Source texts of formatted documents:
--------
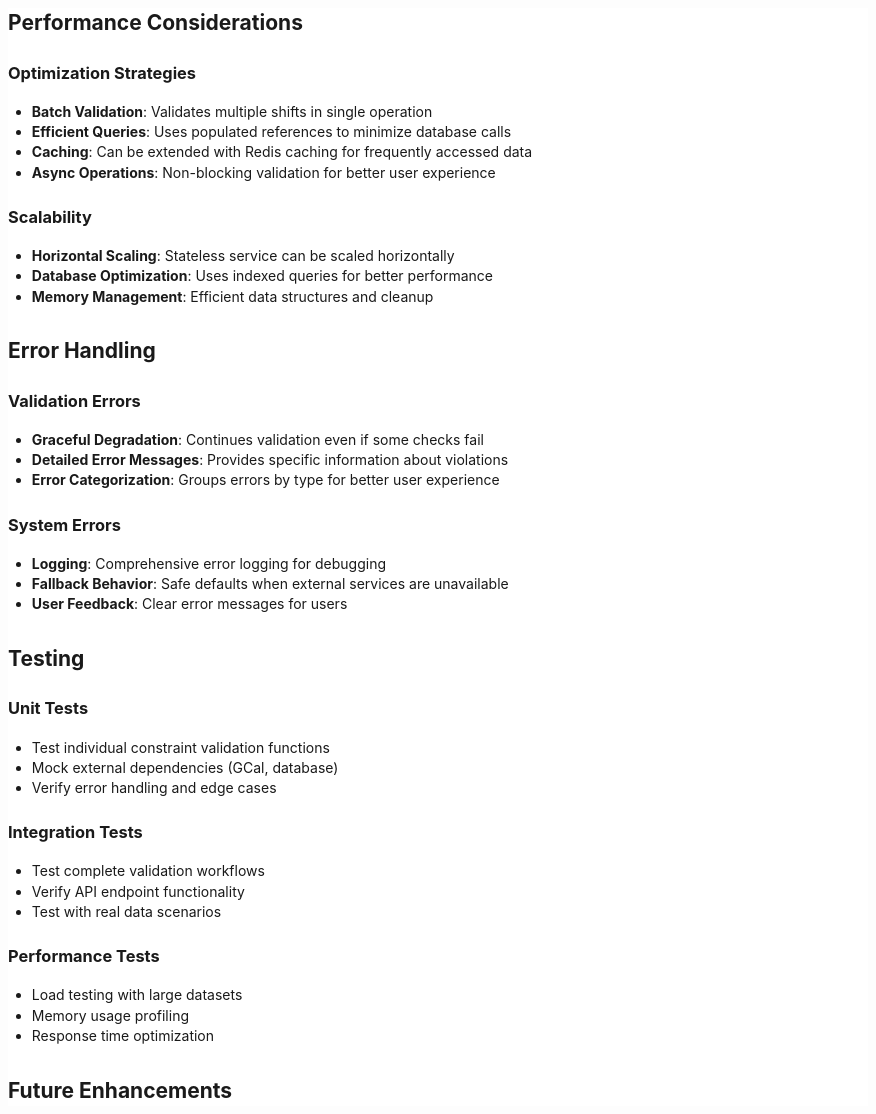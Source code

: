 ## Performance Considerations

### Optimization Strategies

- **Batch Validation**: Validates multiple shifts in single operation
- **Efficient Queries**: Uses populated references to minimize database calls
- **Caching**: Can be extended with Redis caching for frequently accessed data
- **Async Operations**: Non-blocking validation for better user experience

### Scalability

- **Horizontal Scaling**: Stateless service can be scaled horizontally
- **Database Optimization**: Uses indexed queries for better performance
- **Memory Management**: Efficient data structures and cleanup

## Error Handling

### Validation Errors

- **Graceful Degradation**: Continues validation even if some checks fail
- **Detailed Error Messages**: Provides specific information about violations
- **Error Categorization**: Groups errors by type for better user experience

### System Errors

- **Logging**: Comprehensive error logging for debugging
- **Fallback Behavior**: Safe defaults when external services are unavailable
- **User Feedback**: Clear error messages for users

## Testing

### Unit Tests

- Test individual constraint validation functions
- Mock external dependencies (GCal, database)
- Verify error handling and edge cases

### Integration Tests

- Test complete validation workflows
- Verify API endpoint functionality
- Test with real data scenarios

### Performance Tests

- Load testing with large datasets
- Memory usage profiling
- Response time optimization

## Future Enhancements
--------
What is needed is every line of the records above that contains the word "experience".

- **Async Operations**: Non-blocking validation for better user experience
- **Error Categorization**: Groups errors by type for better user experience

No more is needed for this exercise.